If the files were transferred, the aide to Huckabee said, they would
no longer be obtainable by reporters or political opponents under the
state's Freedom of Information statute.

Arkansas has one of the most progressive Freedom of Information laws
in the country.

People need only to make requests orally whereupon state officials
have to quickly respond and make them public.

Governors, in sharp contrast, have wide latitude in deciding which of
their own files to make public.

"The files had to be disappeared because there just wasn't a plausible
explanation for the governor's stance," the former staffer said.

"I mean, what could the governor say? That he believes these women
made up their stories? That women lie when they say they are raped?"
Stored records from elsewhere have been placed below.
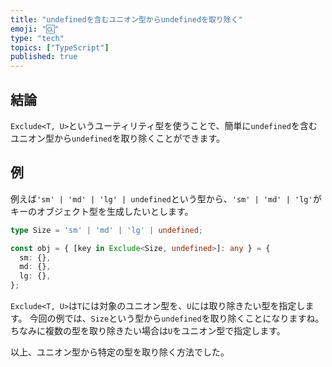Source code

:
 ```yaml
---
title: "undefinedを含むユニオン型からundefinedを取り除く"
emoji: "🆑"
type: "tech"
topics: ["TypeScript"]
published: true
---
```

## 結論

`Exclude<T, U>`というユーティリティ型を使うことで、簡単に`undefined`を含むユニオン型から`undefined`を取り除くことができます。

## 例

例えば`'sm' | 'md' | 'lg' | undefined`という型から、`'sm' | 'md' | 'lg'`がキーのオブジェクト型を生成したいとします。

```ts
type Size = 'sm' | 'md' | 'lg' | undefined;

const obj = { [key in Exclude<Size, undefined>]: any } = {
  sm: {},
  md: {},
  lg: {},
};
```

`Exclude<T, U>`は`T`には対象のユニオン型を、`U`には取り除きたい型を指定します。
今回の例では、`Size`という型から`undefined`を取り除くことになりますね。
ちなみに複数の型を取り除きたい場合は`U`をユニオン型で指定します。

以上、ユニオン型から特定の型を取り除く方法でした。
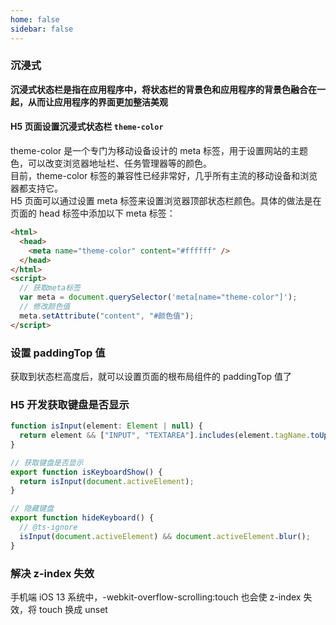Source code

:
```yaml
---
home: false
sidebar: false
---
```


### 沉浸式

**沉浸式状态栏是指在应用程序中，将状态栏的背景色和应用程序的背景色融合在一起，从而让应用程序的界面更加整洁美观**

#### H5 页面设置沉浸式状态栏 `theme-color`

theme-color 是一个专门为移动设备设计的 meta 标签，用于设置网站的主题色，可以改变浏览器地址栏、任务管理器等的颜色。  
目前，theme-color 标签的兼容性已经非常好，几乎所有主流的移动设备和浏览器都支持它。  
H5 页面可以通过设置 meta 标签来设置浏览器顶部状态栏颜色。具体的做法是在页面的 head 标签中添加以下 meta 标签：

```html
<html>
  <head>
    <meta name="theme-color" content="#ffffff" />
  </head>
</html>
<script>
  // 获取meta标签
  var meta = document.querySelector('meta[name="theme-color"]');
  // 修改颜色值
  meta.setAttribute("content", "#颜色值");
</script>
```

### 设置 paddingTop 值

获取到状态栏高度后，就可以设置页面的根布局组件的 paddingTop 值了

### H5 开发获取键盘是否显示

```js
function isInput(element: Element | null) {
  return element && ["INPUT", "TEXTAREA"].includes(element.tagName.toUpperCase());
}

// 获取键盘是否显示
export function isKeyboardShow() {
  return isInput(document.activeElement);
}

// 隐藏键盘
export function hideKeyboard() {
  // @ts-ignore
  isInput(document.activeElement) && document.activeElement.blur();
}
```

### 解决 z-index 失效

手机端 iOS 13 系统中，-webkit-overflow-scrolling:touch 也会使 z-index 失效，将 touch 换成 unset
Asked on Tuesday whether Huckabee would release his file on Dumond,
campaign spokesperon Alice Stewart said, "We're not the governor, we
don't have the file."

Asked if Huckabee would ask the current governor to release the file,
she responded, "No. I don't want to see it. You apparently want to see
it."



Dumond raped Ashley Stevens, Clinton's distant cousin, in 1984 when
she was a 17-year-old high school student in Forest City, Arkansas.
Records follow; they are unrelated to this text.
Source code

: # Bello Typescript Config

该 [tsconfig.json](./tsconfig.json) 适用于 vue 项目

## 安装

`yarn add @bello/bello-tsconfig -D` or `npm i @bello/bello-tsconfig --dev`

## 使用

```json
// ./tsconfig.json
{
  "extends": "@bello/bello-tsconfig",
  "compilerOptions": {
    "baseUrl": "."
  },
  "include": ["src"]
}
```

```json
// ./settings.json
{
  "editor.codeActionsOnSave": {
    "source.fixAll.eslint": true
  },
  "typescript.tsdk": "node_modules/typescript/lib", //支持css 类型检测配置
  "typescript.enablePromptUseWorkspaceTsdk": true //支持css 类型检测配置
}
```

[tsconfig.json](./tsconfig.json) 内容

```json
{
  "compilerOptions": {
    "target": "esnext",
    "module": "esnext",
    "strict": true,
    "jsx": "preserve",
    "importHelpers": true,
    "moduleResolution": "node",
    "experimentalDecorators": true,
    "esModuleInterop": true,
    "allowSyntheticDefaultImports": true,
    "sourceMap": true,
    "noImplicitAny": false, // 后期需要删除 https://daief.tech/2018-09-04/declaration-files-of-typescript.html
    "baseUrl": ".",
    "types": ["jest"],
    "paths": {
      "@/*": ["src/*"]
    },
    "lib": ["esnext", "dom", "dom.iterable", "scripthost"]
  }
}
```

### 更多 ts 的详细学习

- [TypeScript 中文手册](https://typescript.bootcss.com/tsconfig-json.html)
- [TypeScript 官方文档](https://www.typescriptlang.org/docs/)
He was convicted in 1985 and sentenced to life in prison, plus 20
years.

In 1992, Jim Guy Tucker, who became governor of Arkansas after Clinton
left office, reduced Dumond's sentence to 39.5 years.

Shortly after taking office in 1996, Huckabee announced his intention
to commute Dumond's sentence to time served.

A public outcry ensued.

Stevens, her father, and Fletcher Long, the Arkansas state prosecuting
attorney who sent Dumond to prison, met with Huckabee to protest.
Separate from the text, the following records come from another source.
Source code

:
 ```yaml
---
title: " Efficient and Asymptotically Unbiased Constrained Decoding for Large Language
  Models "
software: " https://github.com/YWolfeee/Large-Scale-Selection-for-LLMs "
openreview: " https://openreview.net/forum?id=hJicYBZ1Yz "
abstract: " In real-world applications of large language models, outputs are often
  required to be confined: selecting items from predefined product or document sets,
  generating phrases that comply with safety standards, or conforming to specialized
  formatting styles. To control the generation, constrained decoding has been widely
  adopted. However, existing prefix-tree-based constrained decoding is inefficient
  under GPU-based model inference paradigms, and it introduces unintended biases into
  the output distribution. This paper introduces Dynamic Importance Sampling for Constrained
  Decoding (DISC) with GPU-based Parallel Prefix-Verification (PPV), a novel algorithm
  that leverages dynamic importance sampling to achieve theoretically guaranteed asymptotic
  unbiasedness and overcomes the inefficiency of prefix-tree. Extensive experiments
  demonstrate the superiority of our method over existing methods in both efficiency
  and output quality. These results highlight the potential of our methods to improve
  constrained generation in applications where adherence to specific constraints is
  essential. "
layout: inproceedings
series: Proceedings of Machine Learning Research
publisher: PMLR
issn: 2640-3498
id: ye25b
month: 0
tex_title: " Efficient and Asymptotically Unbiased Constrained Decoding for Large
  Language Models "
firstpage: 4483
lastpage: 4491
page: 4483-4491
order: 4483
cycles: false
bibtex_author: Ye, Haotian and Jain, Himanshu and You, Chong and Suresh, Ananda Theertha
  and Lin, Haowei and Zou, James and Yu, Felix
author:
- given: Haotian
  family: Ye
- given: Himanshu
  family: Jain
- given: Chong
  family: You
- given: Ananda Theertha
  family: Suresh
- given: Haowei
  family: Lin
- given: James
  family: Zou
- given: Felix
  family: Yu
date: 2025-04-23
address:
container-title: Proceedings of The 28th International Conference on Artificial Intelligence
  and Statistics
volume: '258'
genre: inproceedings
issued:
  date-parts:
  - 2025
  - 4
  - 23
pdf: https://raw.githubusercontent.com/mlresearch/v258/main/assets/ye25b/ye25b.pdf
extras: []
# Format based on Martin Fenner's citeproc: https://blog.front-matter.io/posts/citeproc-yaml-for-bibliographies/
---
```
"'This is how close I was to Wayne Dumond,'" Stevens says she told
Huckabee at the time.

"'I will never forget his face. And now I don't want you ever to
forget my face.'"

Stevens now says:

"This isn't and was never about politics. This is about a rapist. This
is about a murderer. ... I might never forget Dumond's face, but there
are other women [for whom] Dumond's face was the last thing they ever
saw on this earth... I would hope that Huckabee would remember the
faces of his victims."

Stevens, who had been silent about her rape and not identified in the
press for more than a dozen years, finally spoke out publicly in 1996
after feeling frustrated by her meeting with Huckabee.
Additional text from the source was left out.